Hier, septembre 2008. L’instituteur à la retraite, créateur d’une école primaire dans son village, a obtenu de rencontrer le Ministre pour lui soumettre une idée de réforme qu’il estime bénéfique pour nos enfants scolarisés. Souvent à la merci des urgences de la Marina, le Ministre fixe le rendez-vous à 9h, en espérant que, venant d’au-delà de Calavi par temps de pluie sur des voies en chantier rendues boueuses, le septuagénaire ne verra pas d’un trop mauvais œil qu’on l’oblige à se lever tôt. A 8h30, sa présence est annoncée, et le Ministre de le recevoir aussitôt. A sa vue, l’hôte lève les bras au ciel et hurle : ‘‘Je n’ai jamais vu ça ! Non, je n’ai jamais vu ça !’’ Surpris, le Ministre inspecte autour de soi et ne voit rien d’anormal. Assis et toujours à son émotion, le vieil homme avoue : ‘‘Non, c’est vrai, ça ne m’aurait pas choqué, je suis habitué. J’étais venu pour rester collé à un banc jusqu’au soir et m’entendre dire que le Ministre est empêché et que le rendez-vous est reporté. Ainsi, deux à quatre fois, jusqu’à… Vous comprenez, je suis habitué. C’est pourquoi je ne vous comprends pas…

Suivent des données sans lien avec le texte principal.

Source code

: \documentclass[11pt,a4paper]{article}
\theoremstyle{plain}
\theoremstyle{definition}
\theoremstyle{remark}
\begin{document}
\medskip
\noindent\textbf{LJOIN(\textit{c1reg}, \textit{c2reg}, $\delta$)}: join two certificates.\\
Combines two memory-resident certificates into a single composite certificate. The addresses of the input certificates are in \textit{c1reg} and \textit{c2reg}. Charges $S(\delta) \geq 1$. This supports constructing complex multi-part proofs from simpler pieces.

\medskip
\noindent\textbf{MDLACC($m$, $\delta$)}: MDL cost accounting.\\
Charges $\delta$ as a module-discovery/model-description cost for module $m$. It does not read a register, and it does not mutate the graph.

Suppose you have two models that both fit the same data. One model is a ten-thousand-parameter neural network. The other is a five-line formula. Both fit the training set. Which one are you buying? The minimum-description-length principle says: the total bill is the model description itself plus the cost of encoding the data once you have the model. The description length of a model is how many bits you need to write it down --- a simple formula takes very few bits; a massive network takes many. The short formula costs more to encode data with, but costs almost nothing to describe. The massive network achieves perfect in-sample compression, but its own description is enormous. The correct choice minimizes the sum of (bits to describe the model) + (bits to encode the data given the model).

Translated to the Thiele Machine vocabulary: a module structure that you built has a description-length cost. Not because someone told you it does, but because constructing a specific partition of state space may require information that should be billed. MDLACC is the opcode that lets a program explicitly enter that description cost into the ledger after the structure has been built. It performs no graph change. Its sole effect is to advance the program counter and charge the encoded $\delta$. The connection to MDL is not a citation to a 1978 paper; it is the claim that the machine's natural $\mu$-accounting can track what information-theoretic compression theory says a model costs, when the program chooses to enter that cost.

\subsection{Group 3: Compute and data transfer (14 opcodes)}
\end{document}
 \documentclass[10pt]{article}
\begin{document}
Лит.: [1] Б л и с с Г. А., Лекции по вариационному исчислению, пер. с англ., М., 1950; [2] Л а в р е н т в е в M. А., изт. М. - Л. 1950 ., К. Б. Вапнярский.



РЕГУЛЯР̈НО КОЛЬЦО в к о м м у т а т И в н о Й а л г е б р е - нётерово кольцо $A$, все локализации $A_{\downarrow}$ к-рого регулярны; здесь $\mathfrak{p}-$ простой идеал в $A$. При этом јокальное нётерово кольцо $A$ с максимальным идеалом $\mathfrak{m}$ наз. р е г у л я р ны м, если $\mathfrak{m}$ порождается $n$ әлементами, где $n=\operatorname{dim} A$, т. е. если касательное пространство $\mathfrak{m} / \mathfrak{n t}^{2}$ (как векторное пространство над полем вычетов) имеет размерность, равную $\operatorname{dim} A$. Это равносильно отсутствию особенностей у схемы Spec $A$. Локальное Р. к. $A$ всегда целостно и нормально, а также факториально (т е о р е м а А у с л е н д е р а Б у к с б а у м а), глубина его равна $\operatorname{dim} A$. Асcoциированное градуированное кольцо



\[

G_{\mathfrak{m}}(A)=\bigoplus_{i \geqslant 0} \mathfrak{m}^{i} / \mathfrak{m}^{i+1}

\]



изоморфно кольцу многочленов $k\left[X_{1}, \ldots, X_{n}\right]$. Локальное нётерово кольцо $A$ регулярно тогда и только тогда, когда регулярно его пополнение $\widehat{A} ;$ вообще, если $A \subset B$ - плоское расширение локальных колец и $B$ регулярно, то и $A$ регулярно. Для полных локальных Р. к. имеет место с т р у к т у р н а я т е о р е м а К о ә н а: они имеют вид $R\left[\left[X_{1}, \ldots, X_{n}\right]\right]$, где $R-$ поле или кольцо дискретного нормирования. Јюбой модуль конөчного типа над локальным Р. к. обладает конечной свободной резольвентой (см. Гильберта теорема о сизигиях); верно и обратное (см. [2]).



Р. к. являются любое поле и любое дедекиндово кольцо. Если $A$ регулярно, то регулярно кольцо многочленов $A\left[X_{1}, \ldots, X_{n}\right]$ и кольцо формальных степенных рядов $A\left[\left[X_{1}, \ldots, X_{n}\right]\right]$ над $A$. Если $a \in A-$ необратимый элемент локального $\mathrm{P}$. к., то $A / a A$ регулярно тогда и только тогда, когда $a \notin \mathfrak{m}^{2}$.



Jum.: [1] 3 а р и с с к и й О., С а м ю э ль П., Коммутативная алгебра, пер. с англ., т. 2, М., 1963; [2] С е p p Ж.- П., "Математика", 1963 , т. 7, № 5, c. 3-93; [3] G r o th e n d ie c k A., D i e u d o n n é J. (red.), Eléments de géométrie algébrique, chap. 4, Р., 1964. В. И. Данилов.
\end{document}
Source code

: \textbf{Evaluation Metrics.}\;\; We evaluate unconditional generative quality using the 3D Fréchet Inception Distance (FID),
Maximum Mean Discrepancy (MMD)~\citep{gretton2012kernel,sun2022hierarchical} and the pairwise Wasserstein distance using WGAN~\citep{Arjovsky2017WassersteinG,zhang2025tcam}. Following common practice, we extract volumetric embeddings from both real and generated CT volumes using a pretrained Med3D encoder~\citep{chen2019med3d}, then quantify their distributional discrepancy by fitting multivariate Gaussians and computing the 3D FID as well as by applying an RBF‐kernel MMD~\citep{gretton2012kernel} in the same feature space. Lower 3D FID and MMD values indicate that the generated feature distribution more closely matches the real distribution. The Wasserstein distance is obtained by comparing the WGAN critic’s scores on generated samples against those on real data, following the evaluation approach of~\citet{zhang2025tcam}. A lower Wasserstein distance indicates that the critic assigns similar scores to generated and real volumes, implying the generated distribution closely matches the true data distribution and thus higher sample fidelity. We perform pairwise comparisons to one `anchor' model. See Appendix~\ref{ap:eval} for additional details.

Aujourd’hui, juillet 2017. Un quadragénaire raconte. J’en ai marre de l’Hexagone. Mon entreprise y prospère, mais je veux quand même venir m’installer et travailler chez moi. Un cousin bien placé m’a aidé et j’ai obtenu de rencontrer le Ministre pour lui présenter l’entreprise que j’entends ramener de Toulouse à Cotonou. Quand j’ai été introduit en sa présence, le Ministre avait les yeux rivés sur son ordinateur et les doigts scotchés au clavier. ‘‘Asseyez-vous, Monsieur ! Que puis-je pour vous ?’’ De temps en temps, il y est allé de : ‘‘Ça, c’est telle direction… Ça, c’est tel service…’’ Quand j’ai eu fini ma présentation, il m’a congédié d’un ‘‘au revoir, Monsieur’’. Jamais il n’a levé les yeux sur moi pour constater si j’étais noir sachet-poubelle ou café moulu. Il est vrai que ce n’était pas le sujet. Je retourne bredouille à Toulouse, mais pas découragé. Je suis demandeur et c’est à moi d’insister, quitte à affronter le mépris. Je reviendrai donc frapper à toutes les portes. J’en ai marre de cet exil choisi par les miens depuis le temps de mon adolescence. Je vais revenir chez moi…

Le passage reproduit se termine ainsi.